## [Task details]
Write out only the opening lines of the entries, through the line with "Exemplo, botar campo".

Stored data entries
——————————

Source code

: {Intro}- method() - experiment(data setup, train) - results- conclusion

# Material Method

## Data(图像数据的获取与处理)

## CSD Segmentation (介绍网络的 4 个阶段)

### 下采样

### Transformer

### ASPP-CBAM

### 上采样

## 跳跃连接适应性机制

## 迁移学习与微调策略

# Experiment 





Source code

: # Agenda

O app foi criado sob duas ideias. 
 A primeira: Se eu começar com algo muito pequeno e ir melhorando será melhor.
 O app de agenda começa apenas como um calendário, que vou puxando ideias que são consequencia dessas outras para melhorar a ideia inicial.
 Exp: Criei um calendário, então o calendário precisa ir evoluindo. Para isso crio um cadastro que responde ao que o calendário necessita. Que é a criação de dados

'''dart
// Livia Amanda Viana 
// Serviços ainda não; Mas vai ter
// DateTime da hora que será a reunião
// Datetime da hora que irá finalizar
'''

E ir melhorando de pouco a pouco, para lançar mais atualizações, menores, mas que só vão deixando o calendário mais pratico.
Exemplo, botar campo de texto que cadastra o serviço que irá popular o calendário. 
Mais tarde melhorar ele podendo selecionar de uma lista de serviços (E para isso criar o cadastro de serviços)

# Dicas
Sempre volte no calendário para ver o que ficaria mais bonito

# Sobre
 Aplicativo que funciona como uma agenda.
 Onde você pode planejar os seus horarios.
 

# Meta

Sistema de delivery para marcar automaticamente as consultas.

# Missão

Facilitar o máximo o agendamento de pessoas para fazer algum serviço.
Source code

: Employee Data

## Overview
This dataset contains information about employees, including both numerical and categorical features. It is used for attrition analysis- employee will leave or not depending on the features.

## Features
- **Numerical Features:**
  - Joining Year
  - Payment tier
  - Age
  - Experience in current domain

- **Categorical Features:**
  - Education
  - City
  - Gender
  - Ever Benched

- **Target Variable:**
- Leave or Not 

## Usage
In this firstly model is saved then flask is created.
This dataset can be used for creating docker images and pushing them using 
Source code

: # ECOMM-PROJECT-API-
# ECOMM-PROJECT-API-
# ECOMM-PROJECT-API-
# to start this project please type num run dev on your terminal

——————————

## [Answer box]
Source code

: {Intro}- method() - experiment(data setup, train) - results- conclusion

# Material Method

## Data(图像数据的获取与处理)

## CSD Segmentation (介绍网络的 4 个阶段)

### 下采样

### Transformer

### ASPP-CBAM

### 上采样

## 跳跃连接适应性机制

## 迁移学习与微调策略

# Experiment 





Source code

: # Agenda

O app foi criado sob duas ideias. 
 A primeira: Se eu começar com algo muito pequeno e ir melhorando será melhor.
 O app de agenda começa apenas como um calendário, que vou puxando ideias que são consequencia dessas outras para melhorar a ideia inicial.
 Exp: Criei um calendário, então o calendário precisa ir evoluindo. Para isso crio um cadastro que responde ao que o calendário necessita. Que é a criação de dados

'''dart
// Livia Amanda Viana 
// Serviços ainda não; Mas vai ter
// DateTime da hora que será a reunião
// Datetime da hora que irá finalizar
'''

E ir melhorando de pouco a pouco, para lançar mais atualizações, menores, mas que só vão deixando o calendário mais pratico.
Exemplo, botar campo de texto que cadastra o serviço que irá popular o calendário. 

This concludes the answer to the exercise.